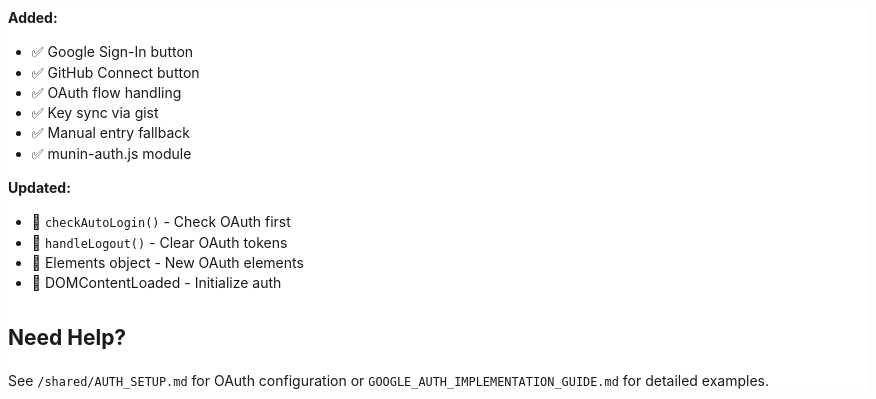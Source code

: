 **Added:**
- ✅ Google Sign-In button
- ✅ GitHub Connect button
- ✅ OAuth flow handling
- ✅ Key sync via gist
- ✅ Manual entry fallback
- ✅ munin-auth.js module

**Updated:**
- 🔄 `checkAutoLogin()` - Check OAuth first
- 🔄 `handleLogout()` - Clear OAuth tokens
- 🔄 Elements object - New OAuth elements
- 🔄 DOMContentLoaded - Initialize auth

## Need Help?

See `/shared/AUTH_SETUP.md` for OAuth configuration or `GOOGLE_AUTH_IMPLEMENTATION_GUIDE.md` for detailed examples.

Work item: In the copy, include each entry exactly as written and none of the pictures.

Result for this task:
Source code

: **Added:**
- ✅ Google Sign-In button
- ✅ GitHub Connect button
- ✅ OAuth flow handling
- ✅ Key sync via gist
- ✅ Manual entry fallback
- ✅ munin-auth.js module

**Updated:**
- 🔄 `checkAutoLogin()` - Check OAuth first
- 🔄 `handleLogout()` - Clear OAuth tokens
- 🔄 Elements object - New OAuth elements
- 🔄 DOMContentLoaded - Initialize auth

## Need Help?

See `/shared/AUTH_SETUP.md` for OAuth configuration or `GOOGLE_AUTH_IMPLEMENTATION_GUIDE.md` for detailed examples.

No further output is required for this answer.